Figure 5e (top row) shows the COTR data from a typical STII beam. The second row shows the calculated COTR from the source in Fig. 5b. When iteratively optimized, it reproduced the salient features of longer-λ images, but failed to model those at shorter λ. Conversely, the source in Fig. 5c reproduced the main features of short-λ images, but contributed negligibly at λ > 630 nm. COTR from the optimized combined sources (Fig. 5e, last row), however, reproduced the main observed features at all λ. NSS was no larger than that for the down-ramp-injected bunches, and with repeated reconstructions of one shot or different shots, the oscillatory leading and trailing features consistently reappeared. Only the detailed internal structure of the latter varied widely among the reconstructions of even one shot and thus could not be uniquely determined.

Self-injected e bunches

Attempted reconstructions of self-injected e bunches led to widely divergent solutions with high NSS. Supplementary Figs. 7 and 8 show a representative example.

Discussion

The solution to the inverse problem of reconstructing ρ(x, y, z) from COTR intensity measurements is inherently uncertain because the optical-phase information that links ρ to the COTR field E(x, y) is lost. Nevertheless, similarly handicapped image reconstruction methods are used with high confidence in, for example, medicine and structural engineering. Success relies on effectively compensating for the missing phase information, screening trial solutions for fit quality and uniqueness, and repeatability of the iterative procedure. Here independent measurements of electron charge and energy, knowledge that bunch charge is negative, and reliable guidance on longitudinal bunched structure from electron spectra or PIC simulations provided compensating information that constrained possible solutions, and is readily available to most LWFA researchers. A high-quality fit of a calculated COTR image set to a measured one is a necessary, but not sufficient, condition for trusting a trial solution. Here we quantified the fit quality by calculating the NSS values based on a pixel-to-pixel comparison. Visually satisfying fits such as those shown in Figs. 4 and 5 for the down-ramp-injected and STII bunches, respectively, generated NSS values comparable with those achieved with synthetic data such as those shown in Fig. 3.

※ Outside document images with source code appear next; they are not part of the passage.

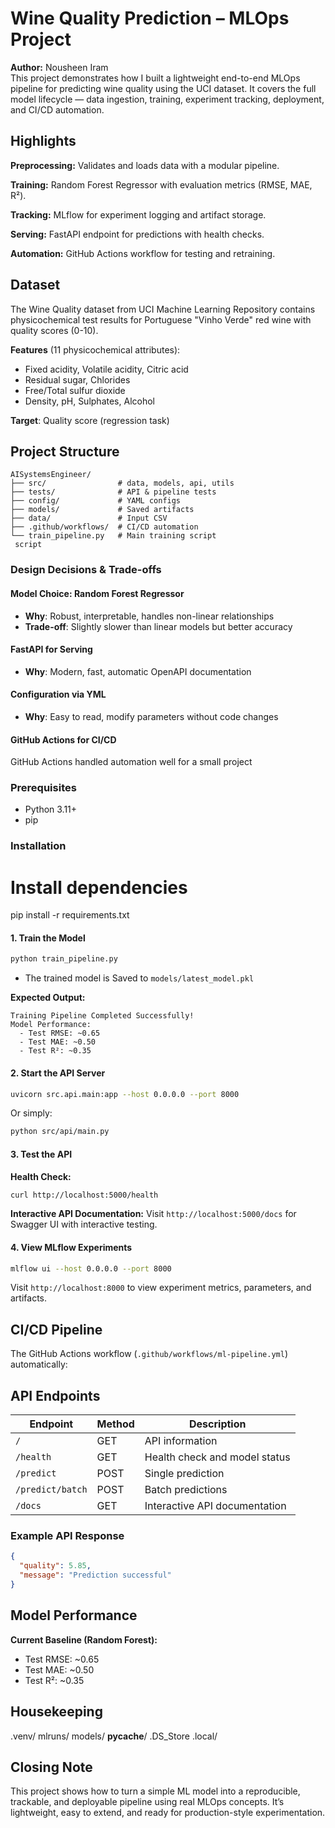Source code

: # Wine Quality Prediction – MLOps Project
**Author:** Nousheen Iram  
This project demonstrates how I built a lightweight end-to-end MLOps pipeline for predicting wine quality using the UCI dataset.
It covers the full model lifecycle — data ingestion, training, experiment tracking, deployment, and CI/CD automation.


##  Highlights

**Preprocessing:** Validates and loads data with a modular pipeline.

**Training:** Random Forest Regressor with evaluation metrics (RMSE, MAE, R²).

**Tracking:** MLflow for experiment logging and artifact storage.

**Serving:** FastAPI endpoint for predictions with health checks.

**Automation:** GitHub Actions workflow for testing and retraining.

## Dataset

The Wine Quality dataset from UCI Machine Learning Repository contains physicochemical test results for Portuguese "Vinho Verde" red wine with quality scores (0-10).

**Features** (11 physicochemical attributes):
- Fixed acidity, Volatile acidity, Citric acid
- Residual sugar, Chlorides
- Free/Total sulfur dioxide
- Density, pH, Sulphates, Alcohol

**Target**: Quality score (regression task)

##  Project Structure

```
AISystemsEngineer/
├── src/                # data, models, api, utils
├── tests/              # API & pipeline tests
├── config/             # YAML configs
├── models/             # Saved artifacts
├── data/               # Input CSV
├── .github/workflows/  # CI/CD automation
└── train_pipeline.py   # Main training script
 script
```

### Design Decisions & Trade-offs

#### **Model Choice: Random Forest Regressor**
- **Why**: Robust, interpretable, handles non-linear relationships
- **Trade-off**: Slightly slower than linear models but better accuracy

#### **FastAPI for Serving**
- **Why**: Modern, fast, automatic OpenAPI documentation

#### **Configuration via YML**
- **Why**: Easy to read, modify parameters without code changes

#### **GitHub Actions for CI/CD**
GitHub Actions handled automation well for a small project

 
### Prerequisites
- Python 3.11+
- pip

### Installation

# Install dependencies
pip install -r requirements.txt

#### 1. Train the Model

```bash
python train_pipeline.py
```

-  The trained model is Saved to `models/latest_model.pkl`

**Expected Output:**
```
Training Pipeline Completed Successfully!
Model Performance:
  - Test RMSE: ~0.65
  - Test MAE: ~0.50
  - Test R²: ~0.35
```

#### 2. Start the API Server

```bash
uvicorn src.api.main:app --host 0.0.0.0 --port 8000
```

Or simply:
```bash
python src/api/main.py
```

#### 3. Test the API

**Health Check:**
```bash
curl http://localhost:5000/health
```


**Interactive API Documentation:**
Visit `http://localhost:5000/docs` for Swagger UI with interactive testing.

#### 4. View MLflow Experiments

```bash
mlflow ui --host 0.0.0.0 --port 8000
```

Visit `http://localhost:8000` to view experiment metrics, parameters, and artifacts.

##  CI/CD Pipeline

The GitHub Actions workflow (`.github/workflows/ml-pipeline.yml`) automatically:


##  API Endpoints

| Endpoint | Method | Description |
|----------|--------|-------------|
| `/` | GET | API information |
| `/health` | GET | Health check and model status |
| `/predict` | POST | Single prediction |
| `/predict/batch` | POST | Batch predictions |
| `/docs` | GET | Interactive API documentation |

### Example API Response

```json
{
  "quality": 5.85,
  "message": "Prediction successful"
}
```

##  Model Performance

**Current Baseline (Random Forest):**
- Test RMSE: ~0.65
- Test MAE: ~0.50
- Test R²: ~0.35

## Housekeeping
.venv/
mlruns/
models/
__pycache__/
.DS_Store
.local/


## Closing Note

This project shows how to turn a simple ML model into a reproducible, trackable, and deployable pipeline using real MLOps concepts.
It’s lightweight, easy to extend, and ready for production-style experimentation.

A trustworthy ρ(x, y, z) must also be unique. Here, to quantify uniqueness, we repeatedly ran the reconstruction algorithm on each dataset with randomly varied initial parameters to evaluate solution clustering44. For successful reconstructions, solutions grouped into two or three geometrically related clusters, in each of which the cluster-averaged structure yielded NSS as small as—or nearly as small as—that of individual reconstructions, demonstrating uniqueness. The difficulty of reconstructing self-injected e bunches reflected lack of guidance on their longitudinal structure, their wide energy spread and the complexity of the COTR patterns.

Several extensions of multispectral COTR imaging can probably increase its diagnostic capability in the future. First, there is enough COTR energy to distribute to almost three times as many filtered cameras as demonstrated here, enabling larger spectral range and density and correspondingly greater resolution. Extensions to shorter λ will be important for diagnosing nanobunching in LWFA-driven XFELs45,46 and nanoprebunching schemes19. Second, by conveying the e bunch after the COTR imaging split-off mirror (Fig. 1, top) to a multioctave spectrometer, one can combine the latter’s wide spectral range with the fine lateral resolution of multispectral imaging. Third, e-beam perturbations by laser-block and COTR foils, though carefully minimized here, can be eliminated by using apertured47,48 foils. For applications remote from the LWFA, a laser block is not needed.

In conclusion, we have demonstrated multispectral COTR imaging as a versatile, low-tech, high-resolution diagnostic of the internal coherently radiating structure of LWFA e bunches that are quasi-monoenergetic and for which the longitudinal charge profile can be reliably estimated. Using this tool, we have identified optical and structural fingerprints of down-ramp- and ionization-injected e beams, and reconstructed the internal fine structure with unprecedented detail. We anticipate that this approach will play a key role in diagnosing micro- and nanobunching in future tabletop LWFA-driven X-ray sources, as well as in optimizing their performance through machine learning strategies.

Methods

Laser wakefield electron acceleration

DRACO49 at HZDR drove plasma wakes with laser pulses of 30 fs duration, 800 nm centre wavelength and ~2 J energy. An f/20 off-axis parabolic mirror with 2 m focal length focused these pulses to a spot size of 20 μm (FWHM) onto the entrance plane of a 3-mm-long Mach-10 helium (He) gas jet. The leading edge of the laser pulse fully ionized the He, after which its intense peak drove an LWFA in the He plasma. For down-ramp and ionization injection experiments, the plasma in the jet’s central density plateau (length L ≈ 1.5 mm) had an average electron density in the range of 2.0 × 1018 < ne < 3.3 × 1018 cm−3. For self-injection experiments, it had an average density of ne ≈ 4 × 1018 cm−3. For down-ramp injection, a knife edge was inserted into the gas jet, creating a thin dense shock near the beginning of the plateau, pinpointed by a transverse wide-bandwidth shadowgraphy probe with a centre wavelength of 800 nm (ref. 50) (Supplementary Fig. 1b). Laser focus and shock positions were scanned to optimize the LWFA stability and performance. For STII, we removed the shock and doped the gas with 1% nitrogen. We then scanned the pulse shape with a programmable acousto-optic dispersive filter (Fastlite Dazzler) and adjusted the pulse energy to optimize the LWFA performance. For self-injection, we used a pure He jet with no shock and shifted the laser focus several millimetres before the jet. This mismatched the laser divergence and the plasma wake’s focusing force, inducing radial wake oscillations that triggered the injection of plasma electrons into the wake.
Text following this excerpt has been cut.